Collective Bargaining for Farmworkers

By: Michael Divers

Freedom of association protects workers’ rights to organize and collectively bargain. Collective bargaining is when workers negotiate with their employer over important arrangements, such as employee benefits and working conditions, with the idea that workers have more bargaining power collectively than individually.

Farmworkers have been systemically denied the right to collectively bargain and organize throughout American history. The 1935 National Labor Relations Act (NLRA) excluded farmworkers from the right to collective bargaining. Although this was the progressive era for workers’ rights legislation, it was also the Jim Crow law era.
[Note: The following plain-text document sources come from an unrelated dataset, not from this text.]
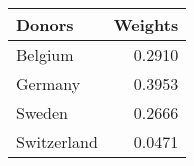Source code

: \begin{tabular}{lr}
\toprule
     Donors &  Weights \\
\midrule
    Belgium &   0.2910 \\
    Germany &   0.3953 \\
     Sweden &   0.2666 \\
Switzerland &   0.0471 \\
\bottomrule
\end{tabular}
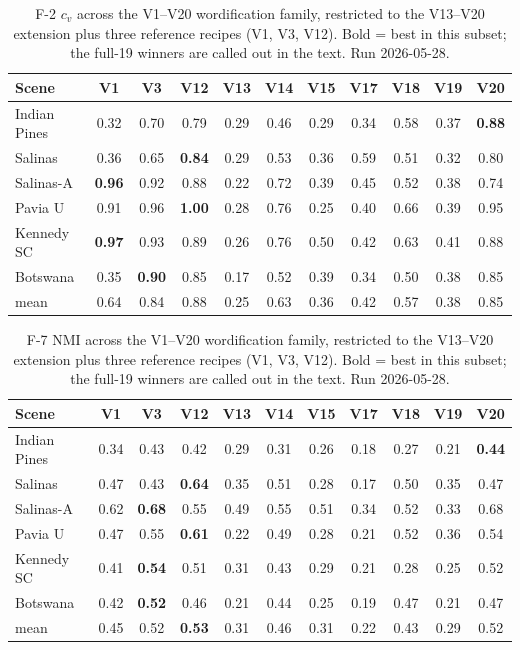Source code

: \documentclass[journal,a4paper,10pt]{IEEEtran}
\begin{document}
\begin{table}[ht]
\caption{F-2 $c_v$ across the V1--V20 wordification family, restricted
to the V13--V20 extension plus three reference recipes
(V1, V3, V12). Bold = best in this subset; the full-19 winners are
called out in the text. Run 2026-05-28.}
\label{tab:f2-extension}
\centering
\small
\begin{tabular}{lcccccccccc}
\toprule
Scene & V1 & V3 & V12 & V13 & V14 & V15 & V17 & V18 & V19 & V20 \\
\midrule
Indian Pines     & 0.32 & 0.70 & 0.79 & 0.29 & 0.46 & 0.29 & 0.34 & 0.58 & 0.37 & \textbf{0.88} \\
Salinas          & 0.36 & 0.65 & \textbf{0.84} & 0.29 & 0.53 & 0.36 & 0.59 & 0.51 & 0.32 & 0.80 \\
Salinas-A        & \textbf{0.96} & 0.92 & 0.88 & 0.22 & 0.72 & 0.39 & 0.45 & 0.52 & 0.38 & 0.74 \\
Pavia U          & 0.91 & 0.96 & \textbf{1.00} & 0.28 & 0.76 & 0.25 & 0.40 & 0.66 & 0.39 & 0.95 \\
Kennedy SC       & \textbf{0.97} & 0.93 & 0.89 & 0.26 & 0.76 & 0.50 & 0.42 & 0.63 & 0.41 & 0.88 \\
Botswana         & 0.35 & \textbf{0.90} & 0.85 & 0.17 & 0.52 & 0.39 & 0.34 & 0.50 & 0.38 & 0.85 \\
\midrule
mean             & 0.64 & 0.84 & 0.88 & 0.25 & 0.63 & 0.36 & 0.42 & 0.57 & 0.38 & 0.85 \\
\bottomrule
\end{tabular}
\end{table}

\begin{table}[ht]
\caption{F-7 NMI across the V1--V20 wordification family, restricted
to the V13--V20 extension plus three reference recipes
(V1, V3, V12). Bold = best in this subset; the full-19 winners are
called out in the text. Run 2026-05-28.}
\label{tab:f7-extension}
\centering
\small
\begin{tabular}{lcccccccccc}
\toprule
Scene & V1 & V3 & V12 & V13 & V14 & V15 & V17 & V18 & V19 & V20 \\
\midrule
Indian Pines     & 0.34 & 0.43 & 0.42 & 0.29 & 0.31 & 0.26 & 0.18 & 0.27 & 0.21 & \textbf{0.44} \\
Salinas          & 0.47 & 0.43 & \textbf{0.64} & 0.35 & 0.51 & 0.28 & 0.17 & 0.50 & 0.35 & 0.47 \\
Salinas-A        & 0.62 & \textbf{0.68} & 0.55 & 0.49 & 0.55 & 0.51 & 0.34 & 0.52 & 0.33 & 0.68 \\
Pavia U          & 0.47 & 0.55 & \textbf{0.61} & 0.22 & 0.49 & 0.28 & 0.21 & 0.52 & 0.36 & 0.54 \\
Kennedy SC       & 0.41 & \textbf{0.54} & 0.51 & 0.31 & 0.43 & 0.29 & 0.21 & 0.28 & 0.25 & 0.52 \\
Botswana         & 0.42 & \textbf{0.52} & 0.46 & 0.21 & 0.44 & 0.25 & 0.19 & 0.47 & 0.21 & 0.47 \\
\midrule
mean             & 0.45 & 0.52 & \textbf{0.53} & 0.31 & 0.46 & 0.31 & 0.22 & 0.43 & 0.29 & 0.52 \\
\bottomrule
\end{tabular}
\end{table}
\end{document}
Consequently, farmworkers’ legal exclusion from collective bargaining was likely approved by Congress because the profession had a majority African American workforce.

New York law on the matter is in conflict. In 1937, New York passed its State Employee Relations Act (SERA), which conformed to the NLRA’s exclusion of farmworkers. The New York Constitution, passed in 1938, states that there exists a right to organize and bargain collectively. Yet, New York has continued to deny farmworkers their right to associate and bargain with employers.
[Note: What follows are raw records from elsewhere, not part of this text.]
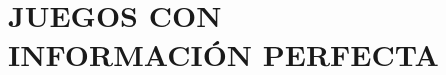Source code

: \chapter[JUEGOS CON INFORMACIÓN PERFECTA]{JUEGOS CON \\ INFORMACIÓN PERFECTA}
\printchaptertableofcontents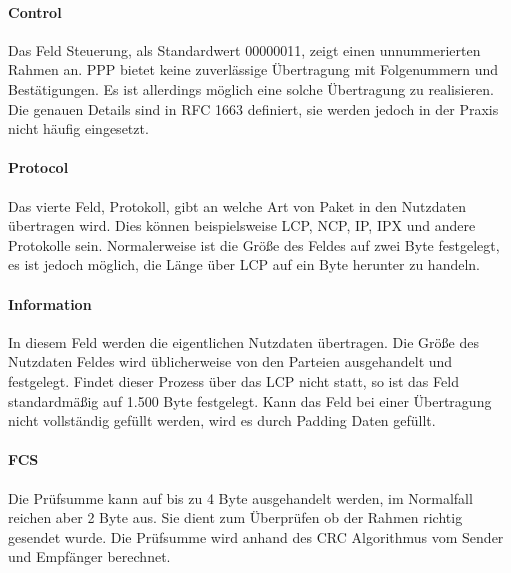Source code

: \documentclass[12pt, a4paper, ngerman]{article}
\begin{document}
\paragraph{Control}

Das Feld Steuerung, als Standardwert 00000011, zeigt einen unnummerierten Rahmen an. PPP bietet keine zuverlässige Übertragung mit Folgenummern und Bestätigungen. Es ist allerdings möglich eine solche 
Über\-tra\-gung zu realisieren. Die genauen Details sind in RFC 1663 definiert, sie werden jedoch in der Praxis nicht häufig eingesetzt.


\paragraph{Protocol}

Das vierte Feld, Protokoll, gibt an welche Art von Paket in den Nutzdaten übertragen wird. Dies können beispielsweise LCP, NCP, IP, IPX und andere Protokolle sein. Normalerweise ist die Größe des Feldes auf zwei Byte festgelegt, es ist jedoch möglich, die Länge über LCP auf ein Byte herunter zu handeln.


\paragraph{Information}

In diesem Feld werden die eigentlichen Nutzdaten übertragen. Die Größe des Nutzdaten Feldes wird üblicherweise von den Parteien ausgehandelt und festgelegt. Findet dieser Prozess über das LCP nicht statt, so ist das Feld standardmäßig auf 1.500 Byte festgelegt.
Kann das Feld bei einer Übertragung nicht vollständig gefüllt werden, wird es durch Padding Daten gefüllt.

\paragraph{FCS}

Die Prüfsumme kann auf bis zu 4 Byte ausgehandelt werden, im Normalfall reichen aber 2 Byte aus. Sie dient zum Überprüfen ob der Rahmen richtig gesendet wurde. Die Prüfsumme wird anhand des CRC Algorithmus vom Sender und Empfänger berechnet. 
\end{document}
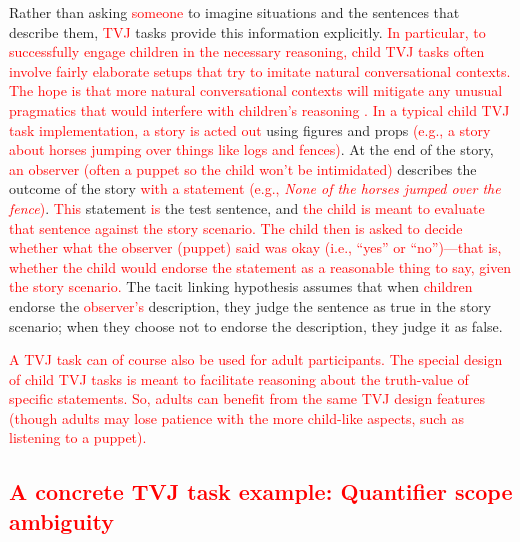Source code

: \documentclass[preprint,authoryear]{elsarticle}\frenchspacing
\newcommand{\lp}[1]{\textcolor{red}{#1}} %
\begin{document}
Rather than asking \lp{someone} to imagine situations and the sentences that describe them, 
\lp{TVJ}
tasks provide this information explicitly.
\lp{In particular, to successfully engage children in the necessary reasoning, child TVJ tasks often involve fairly elaborate setups that try to imitate natural conversational contexts. The hope is that more natural conversational contexts will  
mitigate any unusual pragmatics that would interfere with children's reasoning
\citep{crainmckee1985,crainthornton1998}.}
\lp{In a typical child TVJ task implementation,}
\lp{a story is acted out}
using figures and props
\lp{(e.g., a story about horses jumping over things like logs and fences)}. At the end of the story, 
\lp{an observer (often a puppet so the child won't be intimidated)}
describes the outcome of the story 
\lp{with a statement}
\lp{(e.g., \textit{None of the horses jumped over the fence})}. 
\lp{This}
statement 
\lp{is}
the test sentence, and 
\lp{the child is meant to evaluate that sentence against the story scenario.}
\lp{The child then is asked to decide whether what the observer (puppet) said was okay (i.e., ``yes'' or ``no'')---that is, whether the child would endorse the statement as a reasonable thing to say, given the story scenario.}
The tacit linking hypothesis assumes that when 
\lp{children}
endorse the 
\lp{observer's}
description, they judge the sentence as true in the story scenario; 
when they choose not to endorse the description, they judge it as false.

\lp{A TVJ task can of course also be used for adult participants. The special design of child TVJ tasks is meant to facilitate reasoning about the truth-value of specific statements. So, adults can benefit from the same TVJ design features (though adults may lose patience with the more child-like aspects, such as listening to a puppet). }



\subsection{\lp{A concrete TVJ task example: Quantifier scope ambiguity}}
\end{document}
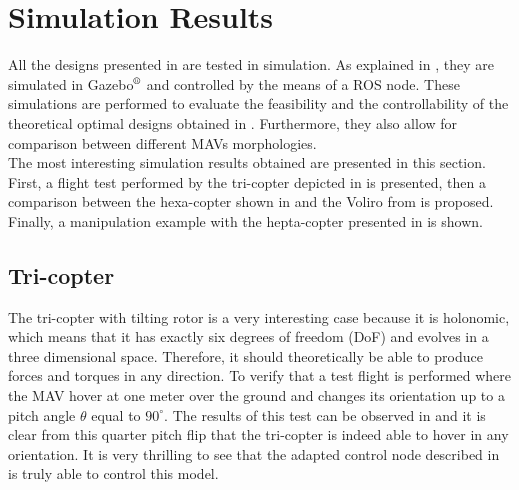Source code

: \chapter{Simulation Results}
\label{sec:simulation_results}

All the designs presented in  are tested in simulation.
As explained in , they are simulated in
Gazebo$^\textrm{\textregistered}$ and controlled by the means of a ROS node.
These simulations are performed to evaluate the feasibility and  the controllability
of the theoretical optimal designs obtained in .
Furthermore, they also allow for comparison between different MAVs morphologies.\\
The most interesting simulation results obtained are presented in this section.
First, a flight test performed by the tri-copter depicted in  is
presented, then a comparison between the hexa-copter shown in 
and the Voliro from \citep{kamel_voliro:_2018} is proposed. Finally, a manipulation
example with the hepta-copter presented in  is shown.

\section{Tri-copter}
\label{sec:tri_copter_sim}

The tri-copter with tilting rotor is a very interesting case because it is holonomic,
which means that it has exactly six degrees of freedom (DoF) and evolves in a
three dimensional space. Therefore, it should theoretically be able to produce forces
and torques in any direction. To verify that a test flight is performed where the MAV
hover at one meter over the ground and changes its orientation up to a pitch angle
$\theta$ equal to $90^{\circ}$. The results of this test can be observed in
 and it is clear from this quarter pitch flip that the tri-copter
is indeed able to hover in any orientation. It is very thrilling to see that the adapted
control node described in  is truly able to control this
model.

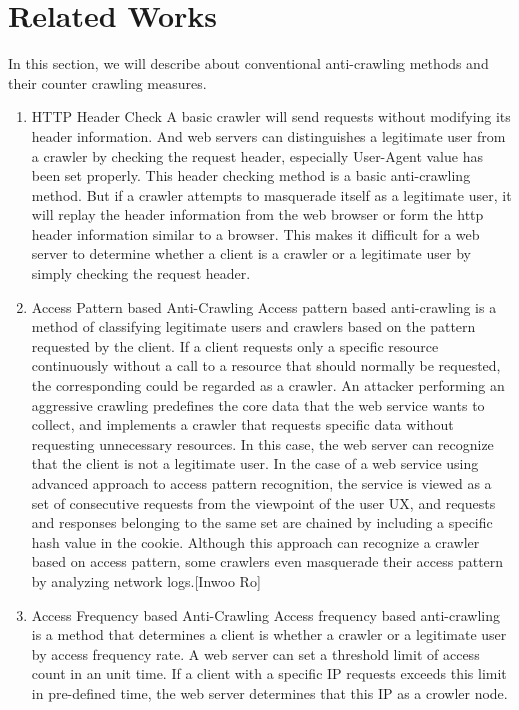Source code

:\documentclass[sigconf,anonymous=false]{acmart}
\begin{document}
\section{Related Works}
In this section, we will describe about conventional anti-crawling methods and their counter crawling measures.
\begin{enumerate}
\item HTTP Header Check
\newline A basic crawler will send requests without modifying its header information. And web servers can distinguishes a legitimate user from a crawler by checking the request header, especially User-Agent value has been set properly. This header checking method is a basic anti-crawling method.
But if a crawler attempts to masquerade itself as a legitimate user, it will replay the header information from the web browser or form the http header information similar to a browser. This makes it difficult for a web server to determine whether a client is a crawler or a legitimate user by simply checking the request header.
\newline

\item Access Pattern based Anti-Crawling
\newline
Access pattern based anti-crawling is a method of classifying legitimate users and crawlers based on the pattern requested by the client. If a client requests only a specific resource continuously without a call to a resource that should normally be requested, the corresponding could be regarded as a crawler. 
An attacker performing an aggressive crawling predefines the core data that the web service wants to collect, and implements a crawler that requests specific data without requesting unnecessary resources. In this case, the web server can recognize that the client is not a legitimate user.
In the case of a web service using advanced approach to access pattern recognition, the service is viewed as a set of consecutive requests from the viewpoint of the user UX, and requests and responses belonging to the same set are chained by including a specific hash value in the cookie.
Although this approach can recognize a crawler based on access pattern, some crawlers even masquerade their access pattern by analyzing network logs.[Inwoo Ro] 
\newline 
\item Access Frequency based Anti-Crawling
\newline 
Access frequency based anti-crawling is a method that determines a client is whether a crawler or a legitimate user by access frequency rate. A web server can set a threshold limit of access count in an unit time. If a client with a specific IP requests exceeds this limit in pre-defined time, the web server determines that this IP as a crowler node.


\end{enumerate}
\end{document}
Despite SERA clearly violating the plain language of New York’s Constitution and international criticism of the exclusion, the conflict has now become a matter for the court. Recently, Crispin Hernandez, a former worker at a New York dairy farm, and two workers advocacy groups brought a suit against the state of New York to address this injustice on the state level. Hernandez was fired from his job for attempting to organize the workers to address working conditions at his farm. Because of the farmworker exclusion in SERA, he had no available remedy for this harm.
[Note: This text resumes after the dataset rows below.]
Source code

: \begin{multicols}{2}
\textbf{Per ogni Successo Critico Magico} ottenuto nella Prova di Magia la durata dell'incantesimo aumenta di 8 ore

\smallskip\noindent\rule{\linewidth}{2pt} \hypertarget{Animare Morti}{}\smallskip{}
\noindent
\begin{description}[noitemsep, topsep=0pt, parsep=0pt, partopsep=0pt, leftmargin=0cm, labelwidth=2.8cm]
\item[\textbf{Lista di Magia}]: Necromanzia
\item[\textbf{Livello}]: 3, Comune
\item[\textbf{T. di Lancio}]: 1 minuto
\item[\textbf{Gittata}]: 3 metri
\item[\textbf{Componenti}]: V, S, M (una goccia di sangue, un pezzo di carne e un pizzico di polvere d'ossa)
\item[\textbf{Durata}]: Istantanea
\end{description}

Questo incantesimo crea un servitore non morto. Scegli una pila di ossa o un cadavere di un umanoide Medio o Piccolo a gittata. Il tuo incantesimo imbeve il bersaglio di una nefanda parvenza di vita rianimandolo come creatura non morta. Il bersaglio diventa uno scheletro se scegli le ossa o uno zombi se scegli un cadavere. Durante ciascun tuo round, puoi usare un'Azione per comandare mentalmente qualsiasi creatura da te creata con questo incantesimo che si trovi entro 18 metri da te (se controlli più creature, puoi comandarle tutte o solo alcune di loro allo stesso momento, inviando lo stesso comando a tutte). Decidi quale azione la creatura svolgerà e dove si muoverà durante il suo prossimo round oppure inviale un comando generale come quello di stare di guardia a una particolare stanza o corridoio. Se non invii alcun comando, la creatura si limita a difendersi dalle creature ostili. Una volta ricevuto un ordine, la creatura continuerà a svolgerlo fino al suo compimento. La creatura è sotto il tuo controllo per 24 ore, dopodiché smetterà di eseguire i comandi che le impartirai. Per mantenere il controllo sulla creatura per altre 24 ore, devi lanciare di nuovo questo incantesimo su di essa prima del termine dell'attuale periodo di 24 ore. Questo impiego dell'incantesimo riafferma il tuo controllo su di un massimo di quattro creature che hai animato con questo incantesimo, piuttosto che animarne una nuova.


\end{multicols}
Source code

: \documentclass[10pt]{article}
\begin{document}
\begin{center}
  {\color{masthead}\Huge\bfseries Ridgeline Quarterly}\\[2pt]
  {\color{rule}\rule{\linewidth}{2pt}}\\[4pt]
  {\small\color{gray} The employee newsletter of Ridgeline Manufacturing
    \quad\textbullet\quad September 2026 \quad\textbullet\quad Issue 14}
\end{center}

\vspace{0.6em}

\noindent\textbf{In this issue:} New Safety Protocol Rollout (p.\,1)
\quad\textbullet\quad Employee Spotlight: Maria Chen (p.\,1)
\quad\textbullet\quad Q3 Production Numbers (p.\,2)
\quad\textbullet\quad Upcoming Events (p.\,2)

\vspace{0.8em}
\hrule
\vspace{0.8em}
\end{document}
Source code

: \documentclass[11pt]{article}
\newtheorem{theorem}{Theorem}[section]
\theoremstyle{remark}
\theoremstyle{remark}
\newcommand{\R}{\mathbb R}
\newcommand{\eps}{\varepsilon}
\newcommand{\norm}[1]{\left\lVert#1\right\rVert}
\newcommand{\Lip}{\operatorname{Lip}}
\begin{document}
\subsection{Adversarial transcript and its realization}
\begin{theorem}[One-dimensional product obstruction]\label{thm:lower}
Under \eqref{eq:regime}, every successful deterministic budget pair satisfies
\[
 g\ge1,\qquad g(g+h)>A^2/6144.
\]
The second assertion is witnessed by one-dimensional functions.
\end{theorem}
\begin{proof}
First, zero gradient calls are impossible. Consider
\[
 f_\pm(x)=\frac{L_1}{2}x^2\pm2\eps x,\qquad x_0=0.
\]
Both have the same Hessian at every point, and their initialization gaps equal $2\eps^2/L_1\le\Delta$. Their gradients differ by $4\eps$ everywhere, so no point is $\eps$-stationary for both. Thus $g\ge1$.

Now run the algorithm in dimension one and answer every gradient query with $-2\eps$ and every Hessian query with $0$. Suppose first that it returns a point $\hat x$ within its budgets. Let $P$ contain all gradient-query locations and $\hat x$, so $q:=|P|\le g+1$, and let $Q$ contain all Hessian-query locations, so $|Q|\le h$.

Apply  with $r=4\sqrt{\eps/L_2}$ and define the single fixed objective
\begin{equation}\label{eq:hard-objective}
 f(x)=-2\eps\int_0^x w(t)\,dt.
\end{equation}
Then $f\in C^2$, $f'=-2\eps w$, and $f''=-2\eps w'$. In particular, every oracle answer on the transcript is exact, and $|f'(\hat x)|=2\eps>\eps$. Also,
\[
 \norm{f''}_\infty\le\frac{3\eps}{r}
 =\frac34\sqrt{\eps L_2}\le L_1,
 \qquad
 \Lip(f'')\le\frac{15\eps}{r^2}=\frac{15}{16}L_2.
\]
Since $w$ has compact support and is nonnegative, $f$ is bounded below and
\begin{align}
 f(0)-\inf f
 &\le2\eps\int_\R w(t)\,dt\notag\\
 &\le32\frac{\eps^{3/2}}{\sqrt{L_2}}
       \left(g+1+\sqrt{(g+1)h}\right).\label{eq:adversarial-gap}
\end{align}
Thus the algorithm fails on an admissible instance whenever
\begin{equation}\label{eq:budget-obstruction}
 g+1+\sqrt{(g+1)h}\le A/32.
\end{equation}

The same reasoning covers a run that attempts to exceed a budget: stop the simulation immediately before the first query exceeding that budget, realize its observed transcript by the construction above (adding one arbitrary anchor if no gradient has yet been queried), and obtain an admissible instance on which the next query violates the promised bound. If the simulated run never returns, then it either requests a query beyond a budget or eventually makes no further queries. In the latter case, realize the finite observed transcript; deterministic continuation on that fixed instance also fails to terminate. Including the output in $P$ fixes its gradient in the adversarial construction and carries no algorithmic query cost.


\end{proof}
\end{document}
Governor Cuomo and Attorney General Schneiderman declined to defend the suit, agreeing that there is a fundamental right to collectively bargain. Instead, the New York Farm Bureau is defending the case on behalf of New York.

The right to organize and collectively bargain is a fundamental right that has been recognized almost universally.   Hernandez’s suit should correct this injustice, and hopefully either the remaining U.S. states will follow, or Congress will make a change on the national level.